When it comes to hamfisted attempts at social commentary, there is no storyteller like Tyler Perry. The dialogue in his movies is so melodramatic it can suck the emotion out of a scene in which a character finds out their mother has cancer. On the flip side of that, his attempts at comedy are so full of threadbare stereotypes, he's still writing "Yo Momma" jokes. House of Payne is Tyler Perry's first and sadly not last attempt at a TV sitcom that takes all the hackneyed and questionable ways he's portrayed African-American families in movies and plugged them right into the standard sitcom formula. He also made the equally dreadful spinoff, Meet the Browns, which makes Joey seem like The Godfather: Part II. Perry thinks he's doing the Norman Lear thing, but he's just Chuck Lorre with an urban twist.

2 Broke Girls (2011-)

2 Broke Girls takes all of the optimism of working hard and realizing your entrepreneurial dreams, and slathers it with cheap racial stereotype jokes and of course, sexual innuendo. There is absolutely nothing relatable about either of the girls, who inexplicably, are total opposites who somehow become best friends! Sound familiar? Or how about the fact that they work in a restaurant that has ten seats and seemingly no customers ever, yet they can afford to live in Brooklyn and start their own cupcake business? Speaking of which, cupcakes? Wasn't there a more cliché dream business available, like event-planning or a food truck? This show couldn't be more derivative and predictable if these two moved to Milwaukee and got jobs in a brewery. Honestly, at this point they should just knock out the wedding episode, the baby episode, and the finale where they go their separate ways, so in the event that they get cancelled at least the sitcom circle will have been complete.

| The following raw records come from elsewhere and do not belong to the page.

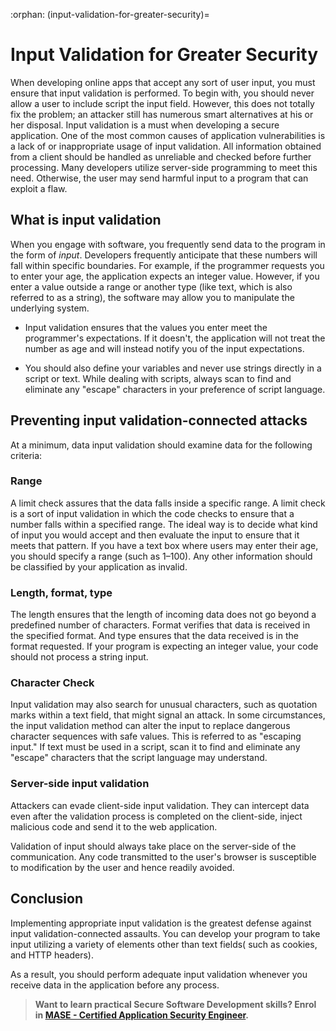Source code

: :orphan:
(input-validation-for-greater-security)=

# Input Validation for Greater Security

When developing online apps that accept any sort of user input, you must ensure that input validation is performed. To begin with, you should never allow a user to include script the input field. However, this does not totally fix the problem; an attacker still has numerous smart alternatives at his or her disposal. Input validation is a must when developing a secure application. One of the most common causes of application vulnerabilities is a lack of or inappropriate usage of input validation. All information obtained from a client should be handled as unreliable and checked before further processing. Many developers utilize server-side programming to meet this need. Otherwise, the user may send harmful input to a program that can exploit a flaw.

## What is input validation

When you engage with software, you frequently send data to the program in the form of _input_. Developers frequently anticipate that these numbers will fall within specific boundaries. For example, if the programmer requests you to enter your age, the application expects an integer value. However, if you enter a value outside a range or another type (like text, which is also referred to as a string), the software may allow you to manipulate the underlying system.

- Input validation ensures that the values you enter meet the programmer's expectations. If it doesn't, the application will not treat the number as age and will instead notify you of the input expectations.

- You should also define your variables and never use strings directly in a script or text. While dealing with scripts, always scan to find and eliminate any "escape" characters in your preference of script language.

## Preventing input validation-connected attacks

At a minimum, data input validation should examine data for the following criteria:

### Range

A limit check assures that the data falls inside a specific range. A limit check is a sort of input validation in which the code checks to ensure that a number falls within a specified range.
The ideal way is to decide what kind of input you would accept and then evaluate the input to ensure that it meets that pattern. If you have a text box where users may enter their age, you should specify a range (such as 1–100). Any other information should be classified by your application as invalid.

### Length, format, type

The length ensures that the length of incoming data does not go beyond a predefined number of characters. Format verifies that data is received in the specified format. And type ensures that the data received is in the format requested. If your program is expecting an integer value, your code should not process a string input.

### Character Check

Input validation may also search for unusual characters, such as quotation marks within a text field, that might signal an attack. In some circumstances, the input validation method can alter the input to replace dangerous character sequences with safe values. This is referred to as "escaping input." If text must be used in a script, scan it to find and eliminate any "escape" characters that the script language may understand.

### Server-side input validation

Attackers can evade client-side input validation. They can intercept data even after the validation process is completed on the client-side, inject malicious code and send it to the web application.

Validation of input should always take place on the server-side of the communication. Any code transmitted to the user's browser is susceptible to modification by the user and hence readily avoided.

## Conclusion

Implementing appropriate input validation is the greatest defense against input validation-connected assaults. You can develop your program to take input utilizing a variety of elements other than text fields( such as cookies, and HTTP headers).

As a result, you should perform adequate input validation whenever you receive data in the application before any process.

> **Want to learn practical Secure Software Development skills? Enrol in [MASE - Certified Application Security Engineer](https://www.mosse-institute.com/certifications/mase-certified-application-security-engineer.html).**
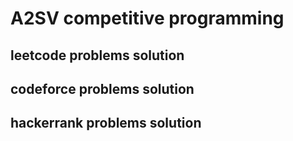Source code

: # A2SV competitive programming
## leetcode problems solution
## codeforce problems solution
## hackerrank problems solution


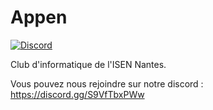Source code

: # Appen

[![Discord](https://img.shields.io/badge/Appen-%235865F2.svg?&logo=discord&logoColor=white)](https://discord.gg/S9VfTbxPWw)

Club d'informatique de l'ISEN Nantes.

Vous pouvez nous rejoindre sur notre discord : https://discord.gg/S9VfTbxPWw
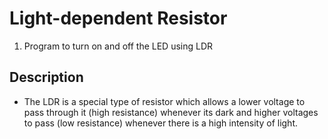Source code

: # Light-dependent Resistor
1. Program to turn on and off the LED using LDR

## Description
* The LDR is a special type of resistor which allows a lower voltage to pass through it (high resistance) whenever its dark and higher voltages to pass (low resistance) whenever there is a high intensity of light.


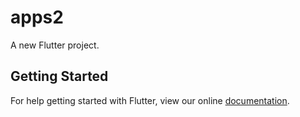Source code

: # apps2

A new Flutter project.

## Getting Started

For help getting started with Flutter, view our online
[documentation](https://flutter.io/).
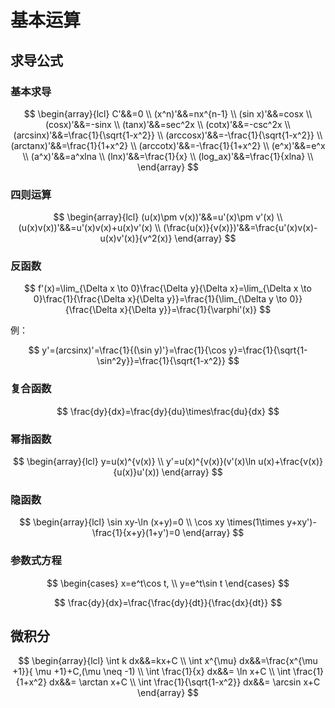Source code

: # 基本运算

## 求导公式

### 基本求导

$$
\begin{array}{lcl}
C'&&=0 \\
(x^n)'&&=nx^{n-1} \\
(sin x)'&&=cosx \\
(cosx)'&&=-sinx \\
(tanx)'&&=sec^2x \\
(cotx)'&&=-csc^2x \\
(arcsinx)'&&=\frac{1}{\sqrt{1-x^2}} \\
(arccosx)'&&=-\frac{1}{\sqrt{1-x^2}} \\
(arctanx)'&&=\frac{1}{1+x^2} \\
(arccotx)'&&=-\frac{1}{1+x^2} \\
(e^x)'&&=e^x \\
(a^x)'&&=a^xlna \\
(lnx)'&&=\frac{1}{x} \\
(log_ax)'&&=\frac{1}{xlna} \\
\end{array}
$$

### 四则运算

$$
\begin{array}{lcl}
(u(x)\pm v(x))'&&=u'(x)\pm v'(x) \\
(u(x)v(x))'&&=u'(x)v(x)+u(x)v'(x) \\
(\frac{u(x)}{v(x)})'&&=\frac{u'(x)v(x)-u(x)v'(x)}{v^2(x)}
\end{array}
$$

### 反函数

$$
f'(x)=\lim_{\Delta x \to 0}\frac{\Delta y}{\Delta x}=\lim_{\Delta x \to 0}\frac{1}{\frac{\Delta x}{\Delta y}}=\frac{1}{\lim_{\Delta y \to 0}}{\frac{\Delta x}{\Delta y}}=\frac{1}{\varphi'(x)}
$$

例：

$$
y'=(arcsinx)'=\frac{1}{(\sin y)'}=\frac{1}{\cos y}=\frac{1}{\sqrt{1-\sin^2y}}=\frac{1}{\sqrt{1-x^2}}
$$

### 复合函数

$$
\frac{dy}{dx}=\frac{dy}{du}\times\frac{du}{dx}
$$

### 幂指函数

$$
\begin{array}{lcl}
y=u(x)^{v(x)} \\
y'=u(x)^{v(x)}(v'(x)\ln u(x)+\frac{v(x)}{u(x)}u'(x))
\end{array}
$$

### 隐函数

$$
\begin{array}{lcl}
\sin xy-\ln (x+y)=0 \\
\cos xy \times(1\times y+xy')-\frac{1}{x+y}(1+y')=0
\end{array}
$$

### 参数式方程

$$
\begin{cases}
x=e^t\cos t, \\
y=e^t\sin t
\end{cases}
$$

$$
\frac{dy}{dx}=\frac{\frac{dy}{dt}}{\frac{dx}{dt}}
$$

## 微积分

$$
\begin{array}{lcl}
\int k dx&&=kx+C \\
\int x^{\mu} dx&&=\frac{x^{\mu +1}}{ \mu +1}+C,(\mu  \neq -1) \\
\int \frac{1}{x} dx&&= \ln x+C \\
\int \frac{1}{1+x^2} dx&&= \arctan x+C \\
\int \frac{1}{\sqrt{1-x^2}} dx&&= \arcsin x+C
\end{array}
$$
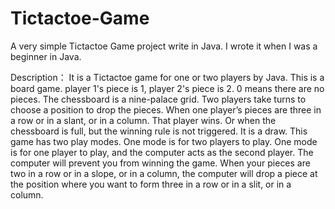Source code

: # Tictactoe-Game
A very simple Tictactoe Game project write in Java. I wrote it when I was a beginner in Java.

Description： It is a Tictactoe game for one or two players by Java. This is a board game. player 1's piece is 1, player 2's piece is 2. 0 means there are no pieces. The chessboard is a nine-palace grid. Two players take turns to choose a position to drop the pieces. When one player’s pieces are three in a row or in a slant, or in a column. That player wins. Or when the chessboard is full, but the winning rule is not triggered. It is a draw. This game has two play modes. One mode is for two players to play. One mode is for one player to play, and the computer acts as the second player. The computer will prevent you from winning the game. When your pieces are two in a row or in a slope, or in a column, the computer will drop a piece at the position where you want to form three in a row or in a slit, or in a column.
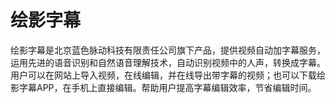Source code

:# 绘影字幕

绘影字幕是北京蓝色脉动科技有限责任公司旗下产品，提供视频自动加字幕服务，运用先进的语音识别和自然语音理解技术，自动识别视频中的人声，转换成字幕。用户可以在网站上导入视频，在线编辑，并在线导出带字幕的视频；也可以下载绘影字幕APP，在手机上直接编辑。帮助用户提高字幕编辑效率，节省编辑时间。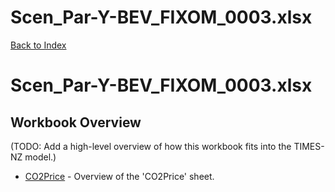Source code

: # Scen_Par-Y-BEV_FIXOM_0003.xlsx

[Back to Index](../../../README.md)

# Scen_Par-Y-BEV_FIXOM_0003.xlsx

## Workbook Overview

(TODO: Add a high-level overview of how this workbook fits into the TIMES-NZ model.)

- [CO2Price](CO2Price.md) - Overview of the 'CO2Price' sheet.
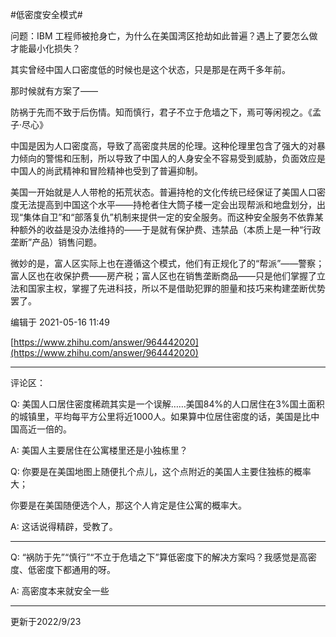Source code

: #低密度安全模式#

问题：IBM 工程师被抢身亡，为什么在美国湾区抢劫如此普遍？遇上了要怎么做才能最小化损失？

其实曾经中国人口密度低的时候也是这个状态，只是那是在两千多年前。

那时候就有方案了——

防祸于先而不致于后伤情。知而慎行，君子不立于危墙之下，焉可等闲视之。《孟子·尽心》

中国是因为人口密度高，导致了高密度共居的伦理。这种伦理里包含了强大的对暴力倾向的警惕和压制，所以导致了中国人的人身安全不容易受到威胁，负面效应是中国人的尚武精神和冒险精神也受到了普遍抑制。

美国一开始就是人人带枪的拓荒状态。普遍持枪的文化传统已经保证了美国人口密度无法提高到中国这个水平——持枪者住大筒子楼一定会出现帮派和地盘划分，出现“集体自卫”和“部落复仇”机制来提供一定的安全服务。而这种安全服务不依靠某种额外的收益是没办法维持的——于是就有保护费、违禁品（本质上是一种“行政垄断”产品）销售问题。

微妙的是，富人区实际上也在遵循这个模式，他们有正规化了的“帮派”——警察；富人区也在收保护费——房产税；富人区也在销售垄断商品——只是他们掌握了立法和国家主权，掌握了先进科技，所以不是借助犯罪的胆量和技巧来构建垄断优势罢了。

编辑于 2021-05-16 11:49

[https://www.zhihu.com/answer/964442020](https://www.zhihu.com/answer/964442020)

---

评论区：

Q: 美国人口居住密度稀疏其实是一个误解……美国84%的人口居住在3%国土面积的城镇里，平均每平方公里将近1000人。如果算中位居住密度的话，美国是比中国高近一倍的。

A: 美国人主要居住在公寓楼里还是小独栋里？

Q: 你要是在美国地图上随便扎个点儿，这个点附近的美国人主要住独栋的概率大；

你要是在美国随便选个人，那这个人肯定是住公寓的概率大。

A: 这话说得精辟，受教了。

---

Q: “祸防于先”“慎行”“不立于危墙之下”算低密度下的解决方案吗？我感觉是高密度、低密度下都通用的呀。

A: 高密度本来就安全一些

---

更新于2022/9/23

The Bill Engvall Show (2007-2009)

One of the worst in the long line of "Let's just give this comedian a show and see what happens!" sitcoms, Bill Engvall didn't even remotely try to step outside the cookie-cutter lines of established premises for his turn in primetime. Here's a brief list, and stop us if these sound at all familiar: The daughter wants to get her belly button pierced; someone gets drunk at karaoke night; the son goes to a party where alcohol is served; the dad feels upstaged by his cooler sibling, and the list goes on and on. And okay, you're probably thinking that two years is a bit of a stretch to qualify for our benchmark of "on the air forever," but The Bill Engvall Show was so terrible, we had to include it. The remarkable thing about it is that it didn't even slow the pace of these kinds of shows at all—but we will give it one accolade. It put Jennifer Lawrence in the spotlight, and we can all agree she's pretty great. Wait, you say it was her breakout dramatic performance in Winter's Bone that did that? Okay, Engvall, nevermind. You're still the worst.

Melissa And Joey (2010-)

As if it's not consistently jarring enough to see Joey Lawrence with a shaved-bald head, Melissa & Joey smashes together two beloved childhood TV memories in such an inorganic way it's like pizza-flavored soda. Joey said "Whoa!" on Blossom, and Clarissa either explained it all or was a teenage witch, depending on how old you are. That's it. That's all we needed from them, but no, network TV had to take two things that we look back fondly on and mash them up into awful garbage. Remember the G.I. Joe and Barbie Dream Wedding Playset? Of course you don't, because combining those two things would be an abomination, just like Melissa & Joey is. Its entire premise also blatantly rips off Who's The Boss and Parks and Recreation, both shows that, you're right, shouldn't even have been mentioned in such company.